- Chicago futures are mixed at midday, with grains weaker on meagre export sales and beans higher amid positive updates from US/Chinese trade negotiations. There is nothing concrete available with respect to the timing of the signing of a Phase One deal, but the bears will stay anxious as an announcement could come at any time. China through the week ending Nov 7 was an active buyer of US soybeans, a modest buyer of US pork, and a large sale of 10 million bu of US sorghum was made to unknown destinations.
- Weekly corn export sales totalled 23 million bu, vs. 19 million the prior week; wheat sales totalled 9 million bu, vs. 13 million the prior week and the lowest since mid-June; US soybean sales totalled 46 million bu, vs. 66 million the prior week. US corn sales need to average 33 million bu per week to meet the USDA’s forecast, which still appears to be 50-75 million bu too high.
- For their respective marketing years to date, the US has sold 491 million bu of corn, down 47% from last year; 558 million bu of wheat, up 7% on last year; and 818 million bu of soybeans, which is now up 2% on the prior year as of early November. Ship lineup data also suggests that weekly soybean export inspections will be large on Monday.
- NOPA-member crush in October totalled a much higher than expected 175 million bu, vs. 172 million a year ago. Sep-Oct NOPA crush sits at 328 million bu, down 2% from a year ago. The USDA projects annual 2019/20 soy crush to rise a modest 0.6%. Today’s data will prevent further declines in projected crush in coming WASDE releases.
- US soy oil stocks in Oct totalled 1.423 billion lbs, down a modest 20 million from Sep and down 80 million from Oct of 2018. Global vegetable oil stocks have tightened amid reduced rapeseed production in Europe and improved palm oil export demand in Oct. The US soy oil market has corrected on profit taking and concern over future biodiesel production. Yet, veg oils will be supported on breaks longer term.
- Today’s Commitment of Traders report is expected to show that managed funds were net short 120,000 contracts of corn on Tuesday, vs. 105,000 the prior week. Funds were short an estimated 5,000 contracts of Chicago wheat, vs. 700 the prior week, and are estimated to have been long a net 48,000 contracts of soybeans, down 10,000 contracts on the week.
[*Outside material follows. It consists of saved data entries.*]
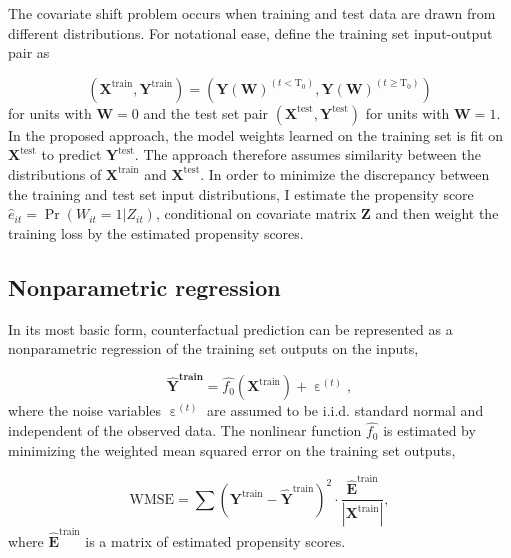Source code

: \documentclass[hidelinks,12pt]{article}
\begin{document}
The covariate shift problem occurs when training and test data are drawn from different distributions. For notational ease, define the training set input-output pair as 

$$\left(\boldsymbol{X}^{\text{train}}, \boldsymbol{Y}^{\text{train}}\right) = \left(\boldsymbol{Y}(\boldsymbol{W})^{\left(t < \text{T}_0\right)}, \boldsymbol{Y}(\boldsymbol{W})^{\left(t \geq \text{T}_0\right)}\right)$$
\noindent
for units with $\boldsymbol{W}=0$ and the test set pair $\left(\boldsymbol{X}^{\text{test}}, \boldsymbol{Y}^{\text{test}}\right)$ for units with $\boldsymbol{W}=1$. In the proposed approach, the model weights learned on the training set is fit on $\boldsymbol{X}^{\text{test}}$ to predict $\boldsymbol{Y}^{\text{test}}$. The approach therefore assumes similarity between the distributions of $\boldsymbol{X}^{\text{train}}$ and $\boldsymbol{X}^{\text{test}}$. In order to minimize the discrepancy between the training and test set input distributions, I estimate the propensity score $\hat{e}_{it} = \Pr(W_{it}=1 | Z_{it})$, conditional on covariate matrix $\boldsymbol{Z}$ and then weight the training loss by the estimated propensity scores. 

\subsection{Nonparametric regression}

In its most basic form, counterfactual prediction can be represented as a nonparametric regression of the training set outputs on the inputs,

\begin{equation}\label{eq:np}
  \boldsymbol{\hat{\boldsymbol{Y}}^{\text{train}}} =  \hat{f_0} \left(\boldsymbol{X}^{\text{train}}\right) + \upepsilon^{(t)},
\end{equation}
\noindent
where the noise variables $\upepsilon^{(t)}$ are assumed to be i.i.d. standard normal and independent of the observed data. The nonlinear function $\hat{f_0}$ is estimated by minimizing the weighted mean squared error on the training set outputs, 

\begin{equation} \label{eq:mse}
\text{WMSE} = \sum \left(\boldsymbol{Y}^{\text{train}} - \boldsymbol{\hat{Y}}^{\text{train}}  \right)^2  \cdot \frac{\boldsymbol{\hat{E}}^\text{train}}{|\boldsymbol{X}^\text{train}|},
\end{equation}
\noindent
where $\boldsymbol{\hat{E}}^\text{train}$ is a matrix of estimated propensity scores. 
\end{document}
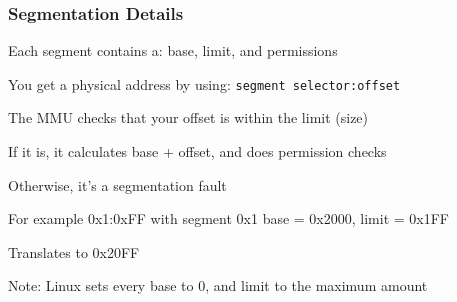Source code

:   \begin{frame}
    \frametitle{Segmentation Details}

    Each segment contains a: base, limit, and permissions

    \hspace{2em} You get a physical address by using: \texttt{segment selector:offset}

    \vspace{2em}

    The MMU checks that your offset is within the limit (size)

    \hspace{2em} If it is, it calculates base + offset, and does permission checks

    \hspace{4em} Otherwise, it's a segmentation fault

    \vspace{2em}

    For example 0x1:0xFF with segment 0x1 base = 0x2000, limit = 0x1FF

    \hspace{2em} Translates to 0x20FF

    \vspace{2em}

    Note: Linux sets every base to 0, and limit to the maximum amount
  \end{frame}




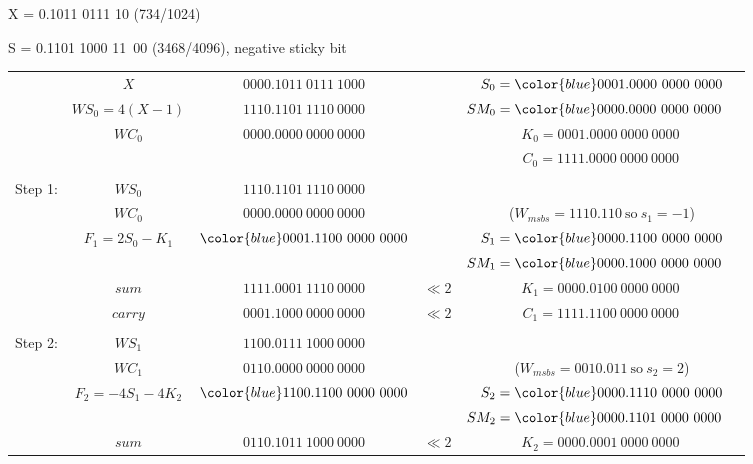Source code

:\documentclass[12pt]{article}
\begin{document}
X = 0.1011 0111 10 (734/1024)

S = 0.1101 1000 11\ 00 (3468/4096), negative sticky bit
{\small
\begin{center}
\begin{tabular}{ccccc}
            &$X             $&$         0000.1011\ 0111\ 1000   $&          &$S_0={\color{blue}0001}.0000\ 0000\ 0000$\\
            &$WS_0=4(X-1)   $&$         1110.1101\ 1110\ 0000   $&          &$SM_0={\color{blue}0000}.0000\ 0000\ 0000\phantom{M}$\\
            &$WC_0          $&$         0000.0000\ 0000\ 0000   $&          &$K_0=0001.0000\ 0000\ 0000\ $\\
            &                &                                   &          &$C_0=1111.0000\ 0000\ 0000\,$\\
    \hdashline\\
    Step 1: &$WS_0          $&$         1110.1101\ 1110\ 0000   $&          &\\
            &$WC_0          $&$         0000.0000\ 0000\ 0000   $&          &($W_{msbs}=1110.110\ \text{so}\ s_1=-1$)\\
            &$F_1=2S_0-K_1$&${\color{blue}0001.11}00\ 0000\ 0000$&          &$S_1={\color{blue}0000.11}00\ 0000\ 0000$\\
            &                &                                   &          &$SM_1={\color{blue}0000.10}00\ 0000\ 0000\phantom{M}$\\
    \cline{2-3}
            &$sum           $&$         1111.0001\ 1110\ 0000   $&$\ll2    $&$K_1=0000.0100\ 0000\ 0000\ $\\
            &$carry         $&$         0001.1000\ 0000\ 0000   $&$\ll2    $&$C_1=1111.1100\ 0000\ 0000\,$\\
    \hdashline\\    
    Step 2: &$WS_1          $&$         1100.0111\ 1000\ 0000   $&          &\\
            &$WC_1          $&$         0110.0000\ 0000\ 0000   $&          &($W_{msbs}=0010.011\ \text{so}\ s_2=2$)\\
            &$F_2=-4S_1-4K_2$&${\color{blue}1100.1100}\ 0000\ 0000$&        &$S_2={\color{blue}0000.1110}\ 0000\ 0000$\\
            &                &                                   &          &$SM_2={\color{blue}0000.1101}\ 0000\ 0000\phantom{M}$\\
    \cline{2-3}
            &$sum           $&$         0110.1011\ 1000\ 0000   $&$\ll2    $&$K_2=0000.0001\ 0000\ 0000\ $\\

\end{tabular}
\end{center}}
\end{document}
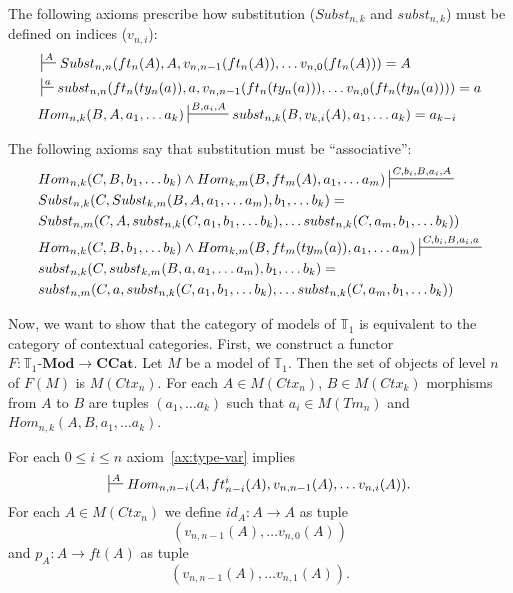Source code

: \documentclass[reqno]{amsart}
\theoremstyle{definition}
\theoremstyle{remark}
\newcommand{\cat}[1]{\mathbf{#1}}
\newcommand{\ccat}{\cat{CCat}}
\newcommand{\Mod}[1]{#1\text{-}\cat{Mod}}
\numberwithin{figure}{section}
\begin{document}
The following axioms prescribe how substitution ($Subst_{n,k}$ and $subst_{n,k}$) must be defined on indices ($v_{n,i}$):
\begin{align}
\label{ax:Subst-var}
& \sststile{}{A}         Subst_{n,n}(ft_n(A), A, v_{n,n-1}(ft_n(A)), \ldots v_{n,0}(ft_n(A))) = A \\
\label{ax:subst-var}
& \sststile{}{a}         subst_{n,n}(ft_n(ty_n(a)), a, v_{n,n-1}(ft_n(ty_n(a))), \ldots v_{n,0}(ft_n(ty_n(a)))) = a \\
\label{ax:var-subst}
& Hom_{n,k}(B, A, a_1, \ldots a_k) \sststile{}{B, a_i, A} subst_{n,k}(B, v_{k,i}(A), a_1, \ldots a_k) = a_{k-i}
\end{align}

The following axioms say that substitution must be ``associative'':
\begin{align}
\label{ax:Subst-Subst}
& Hom_{n,k}(C, B, b_1, \ldots b_k) \land Hom_{k,m}(B, ft_m(A), a_1, \ldots a_m) \sststile{}{C, b_i, B, a_i, A} \\ \notag
& Subst_{n,k}(C, Subst_{k,m}(B, A, a_1, \ldots a_m), b_1, \ldots b_k) = \\ \notag
& Subst_{n,m}(C, A, subst_{n,k}(C, a_1, b_1, \ldots b_k), \ldots subst_{n,k}(C, a_m, b_1, \ldots b_k)) \\
\label{ax:subst-subst}
& Hom_{n,k}(C, B, b_1, \ldots b_k) \land Hom_{k,m}(B, ft_m(ty_m(a)), a_1, \ldots a_m) \sststile{}{C, b_i, B, a_i, a} \\ \notag
& subst_{n,k}(C, subst_{k,m}(B, a, a_1, \ldots a_m), b_1, \ldots b_k) = \\ \notag
& subst_{n,m}(C, a, subst_{n,k}(C, a_1, b_1, \ldots b_k), \ldots subst_{n,k}(C, a_m, b_1, \ldots b_k))
\end{align}

Now, we want to show that the category of models of $\mathbb{T}_1$ is equivalent to the category of contextual categories.
First, we construct a functor $F : \Mod{\mathbb{T}_1} \to \ccat$.
Let $M$ be a model of $\mathbb{T}_1$.
Then the set of objects of level $n$ of $F(M)$ is $M(Ctx_n)$.
For each $A \in M(Ctx_n)$, $B \in M(Ctx_k)$ morphisms from $A$ to $B$ are tuples $(a_1, \ldots a_k)$ such that $a_i \in M(Tm_n)$ and $Hom_{n,k}(A, B, a_1, \ldots a_k)$.

For each $0 \leq i \leq n$ axiom~\eqref{ax:type-var} implies
\[ \sststile{}{A} Hom_{n,n-i}(A, ft^i_{n-i}(A), v_{n,n-1}(A), \ldots v_{n,i}(A)). \]
For each $A \in M(Ctx_n)$ we define $id_A : A \to A$ as tuple
\[ (v_{n,n-1}(A), \ldots v_{n,0}(A)) \]
and $p_A : A \to ft(A)$ as tuple
\[ (v_{n,n-1}(A), \ldots v_{n,1}(A)). \]
\end{document}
- The midday GFS weather forecast is unchanged from the morning run. A10-day period of dryness is projected across the southern half of Brazil’s Soy Belt, while needed rains expand into fringe northern producing regions. A shift to much wetter conditions develops in Argentina beyond the early part of next week. Regional precipitation accumulation of 1-3″ will impact the some 80% of Argentina’s Ag Belt, including the driest areas of Cordoba and Buenos Aires. These two provinces combine for 50% of Argentine corn production. Short-term dryness concerns in Argentina will be in retreat. A more regular pattern of rain will be needed in Southern Brazil by early December.
- It is clear the markets need to see Phase One signed before adding substantial premium. Otherwise, S American weather will be priority number one for fundamental direction.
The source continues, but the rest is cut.